Records from a collection:
========================================================================

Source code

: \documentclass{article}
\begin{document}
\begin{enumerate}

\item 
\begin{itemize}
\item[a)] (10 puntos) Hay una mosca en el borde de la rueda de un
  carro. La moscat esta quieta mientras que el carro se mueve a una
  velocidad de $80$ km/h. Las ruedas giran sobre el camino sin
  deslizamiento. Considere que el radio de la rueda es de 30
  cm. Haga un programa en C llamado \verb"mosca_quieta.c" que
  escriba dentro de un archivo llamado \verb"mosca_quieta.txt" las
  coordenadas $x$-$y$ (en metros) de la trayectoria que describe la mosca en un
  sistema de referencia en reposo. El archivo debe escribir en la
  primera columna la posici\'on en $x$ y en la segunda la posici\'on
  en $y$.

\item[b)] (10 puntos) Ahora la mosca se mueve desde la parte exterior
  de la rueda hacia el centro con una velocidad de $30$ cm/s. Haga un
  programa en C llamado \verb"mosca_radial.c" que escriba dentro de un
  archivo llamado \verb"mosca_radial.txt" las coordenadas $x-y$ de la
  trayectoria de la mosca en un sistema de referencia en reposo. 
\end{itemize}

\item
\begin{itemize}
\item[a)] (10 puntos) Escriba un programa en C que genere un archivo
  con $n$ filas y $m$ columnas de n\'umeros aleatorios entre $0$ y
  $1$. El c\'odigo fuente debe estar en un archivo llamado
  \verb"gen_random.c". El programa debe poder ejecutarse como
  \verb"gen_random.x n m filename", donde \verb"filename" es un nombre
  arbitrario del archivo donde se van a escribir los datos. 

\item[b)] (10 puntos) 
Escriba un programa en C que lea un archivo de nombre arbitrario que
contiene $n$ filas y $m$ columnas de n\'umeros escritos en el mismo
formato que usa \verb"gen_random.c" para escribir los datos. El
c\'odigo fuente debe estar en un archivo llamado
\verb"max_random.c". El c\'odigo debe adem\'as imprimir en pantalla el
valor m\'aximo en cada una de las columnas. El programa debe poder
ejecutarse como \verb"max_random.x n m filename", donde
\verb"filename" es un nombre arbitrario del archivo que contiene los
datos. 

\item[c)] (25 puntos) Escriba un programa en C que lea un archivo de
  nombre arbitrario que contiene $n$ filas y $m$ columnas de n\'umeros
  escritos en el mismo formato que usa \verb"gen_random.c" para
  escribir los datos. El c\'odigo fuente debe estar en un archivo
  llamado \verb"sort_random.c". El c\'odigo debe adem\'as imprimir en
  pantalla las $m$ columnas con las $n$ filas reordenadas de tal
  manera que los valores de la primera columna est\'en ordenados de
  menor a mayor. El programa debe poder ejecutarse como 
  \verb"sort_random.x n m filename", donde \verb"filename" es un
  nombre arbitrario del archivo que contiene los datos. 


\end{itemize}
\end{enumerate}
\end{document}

========================================================================

→ **INSTRUCTIONS TO FOLLOW**
Each of the records is to be written out again exactly.

→ **RESPONSE TO THIS EXERCISE**
Source code

: \documentclass{article}
\begin{document}
\begin{enumerate}

\item 
\begin{itemize}
\item[a)] (10 puntos) Hay una mosca en el borde de la rueda de un
  carro. La moscat esta quieta mientras que el carro se mueve a una
  velocidad de $80$ km/h. Las ruedas giran sobre el camino sin
  deslizamiento. Considere que el radio de la rueda es de 30
  cm. Haga un programa en C llamado \verb"mosca_quieta.c" que
  escriba dentro de un archivo llamado \verb"mosca_quieta.txt" las
  coordenadas $x$-$y$ (en metros) de la trayectoria que describe la mosca en un
  sistema de referencia en reposo. El archivo debe escribir en la
  primera columna la posici\'on en $x$ y en la segunda la posici\'on
  en $y$.

\item[b)] (10 puntos) Ahora la mosca se mueve desde la parte exterior
  de la rueda hacia el centro con una velocidad de $30$ cm/s. Haga un
  programa en C llamado \verb"mosca_radial.c" que escriba dentro de un
  archivo llamado \verb"mosca_radial.txt" las coordenadas $x-y$ de la
  trayectoria de la mosca en un sistema de referencia en reposo. 
\end{itemize}

\item
\begin{itemize}
\item[a)] (10 puntos) Escriba un programa en C que genere un archivo
  con $n$ filas y $m$ columnas de n\'umeros aleatorios entre $0$ y
  $1$. El c\'odigo fuente debe estar en un archivo llamado
  \verb"gen_random.c". El programa debe poder ejecutarse como
  \verb"gen_random.x n m filename", donde \verb"filename" es un nombre
  arbitrario del archivo donde se van a escribir los datos. 

\item[b)] (10 puntos) 
Escriba un programa en C que lea un archivo de nombre arbitrario que
contiene $n$ filas y $m$ columnas de n\'umeros escritos en el mismo
formato que usa \verb"gen_random.c" para escribir los datos. El
c\'odigo fuente debe estar en un archivo llamado
\verb"max_random.c". El c\'odigo debe adem\'as imprimir en pantalla el
valor m\'aximo en cada una de las columnas. El programa debe poder
ejecutarse como \verb"max_random.x n m filename", donde
\verb"filename" es un nombre arbitrario del archivo que contiene los
datos. 

\item[c)] (25 puntos) Escriba un programa en C que lea un archivo de
  nombre arbitrario que contiene $n$ filas y $m$ columnas de n\'umeros
  escritos en el mismo formato que usa \verb"gen_random.c" para
  escribir los datos. El c\'odigo fuente debe estar en un archivo
  llamado \verb"sort_random.c". El c\'odigo debe adem\'as imprimir en
  pantalla las $m$ columnas con las $n$ filas reordenadas de tal
  manera que los valores de la primera columna est\'en ordenados de
  menor a mayor. El programa debe poder ejecutarse como 
  \verb"sort_random.x n m filename", donde \verb"filename" es un
  nombre arbitrario del archivo que contiene los datos. 


\end{itemize}
\end{enumerate}
\end{document}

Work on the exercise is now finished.